Эврики и эйфории. Об ученых и их открытиях _2.jpg

“Математик, — сказал он, указывая на доску, — тот, кому вот это ясно, как дважды два четыре — вам. Лиувилль был математиком”.

Цитата про Харди и Рамануджана позаимствована из книги: Snow С.Р., Variety of Men (Macmillan, London, 196 7; Penguin Books, London, 1969), а пример обращения Эйткена с числами — из книги: Smith Anthony, The Mind (Viking, New York, 1984; Penguin Books, London, 1985). Отрывки про Кельвина — из биографии Томпсона: Sylvanus Р. The Life of William Thompson Lord Kelvin of Largs, Vol. 2 (Macmillan, London, 1910) и Bell E.T., Men of Mathematics (Gollancz, London, 193 7).

Похвала Гильберта

Давид Гильберт (1862–1943), прославленный немецкий математик, глава Математического института при Гёттингенском университете, собрал вокруг себя лучших математиков того времени. Когда нацисты пришли к власти, Гильберт, достигший уже весьма преклонного возраста, открыто возражал против увольнений своих коллег-евреев.
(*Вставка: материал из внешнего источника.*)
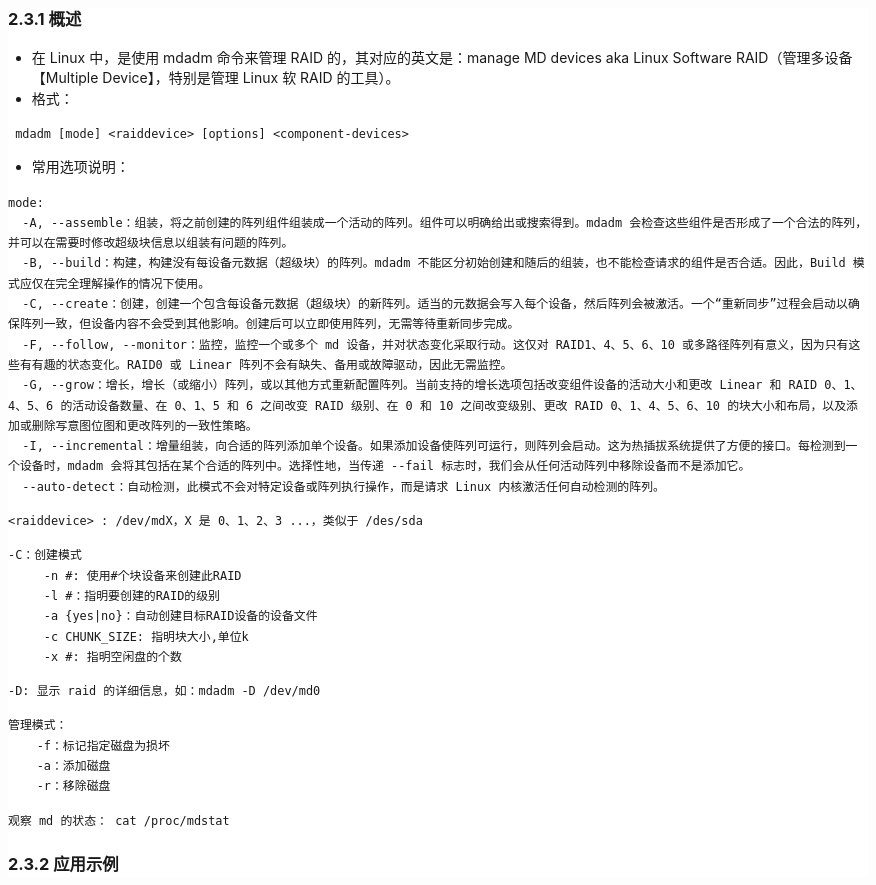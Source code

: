 ### 2.3.1 概述

* 在 Linux 中，是使用 mdadm 命令来管理 RAID 的，其对应的英文是：manage MD devices aka Linux Software RAID（管理多设备【Multiple  Device】，特别是管理 Linux 软 RAID 的工具）。
* 格式：

```shell
 mdadm [mode] <raiddevice> [options] <component-devices>
```

* 常用选项说明：

```shell
mode:
  -A, --assemble：组装，将之前创建的阵列组件组装成一个活动的阵列。组件可以明确给出或搜索得到。mdadm 会检查这些组件是否形成了一个合法的阵列，并可以在需要时修改超级块信息以组装有问题的阵列。
  -B, --build：构建，构建没有每设备元数据（超级块）的阵列。mdadm 不能区分初始创建和随后的组装，也不能检查请求的组件是否合适。因此，Build 模式应仅在完全理解操作的情况下使用。
  -C, --create：创建，创建一个包含每设备元数据（超级块）的新阵列。适当的元数据会写入每个设备，然后阵列会被激活。一个“重新同步”过程会启动以确保阵列一致，但设备内容不会受到其他影响。创建后可以立即使用阵列，无需等待重新同步完成。
  -F, --follow, --monitor：监控，监控一个或多个 md 设备，并对状态变化采取行动。这仅对 RAID1、4、5、6、10 或多路径阵列有意义，因为只有这些有有趣的状态变化。RAID0 或 Linear 阵列不会有缺失、备用或故障驱动，因此无需监控。
  -G, --grow：增长，增长（或缩小）阵列，或以其他方式重新配置阵列。当前支持的增长选项包括改变组件设备的活动大小和更改 Linear 和 RAID 0、1、4、5、6 的活动设备数量、在 0、1、5 和 6 之间改变 RAID 级别、在 0 和 10 之间改变级别、更改 RAID 0、1、4、5、6、10 的块大小和布局，以及添加或删除写意图位图和更改阵列的一致性策略。
  -I, --incremental：增量组装，向合适的阵列添加单个设备。如果添加设备使阵列可运行，则阵列会启动。这为热插拔系统提供了方便的接口。每检测到一个设备时，mdadm 会将其包括在某个合适的阵列中。选择性地，当传递 --fail 标志时，我们会从任何活动阵列中移除设备而不是添加它。
  --auto-detect：自动检测，此模式不会对特定设备或阵列执行操作，而是请求 Linux 内核激活任何自动检测的阵列。
```

```shell
<raiddevice> : /dev/mdX，X 是 0、1、2、3 ...，类似于 /des/sda
```

```shell
-C：创建模式
  	 -n #: 使用#个块设备来创建此RAID
     -l #：指明要创建的RAID的级别
     -a {yes|no}：自动创建目标RAID设备的设备文件
     -c CHUNK_SIZE: 指明块大小,单位k
     -x #: 指明空闲盘的个数
```

```shell
-D: 显示 raid 的详细信息，如：mdadm -D /dev/md0
```

```shell
管理模式：
	-f：标记指定磁盘为损坏
	-a：添加磁盘
	-r：移除磁盘
```

```shell
观察 md 的状态： cat /proc/mdstat
```

### 2.3.2 应用示例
О рассеянности Гильберта ходили легенды. Один из его студентов приводил такой пример: как-то супруги Гильберт ждали гостей к ужину. Увидев галстук мужа, госпожа Гильберт попросила его надеть другой, менее отвратительный. Гильберт послушно пошел в свою комнату менять галстук. И вот уже и гости пришли, но Гильберт все не появлялся. Вскоре его обнаружили спящим в спальне. Сняв галстук, он совершил привычную последовательность действий, которая оканчивалась надеванием пижамы и кроватью.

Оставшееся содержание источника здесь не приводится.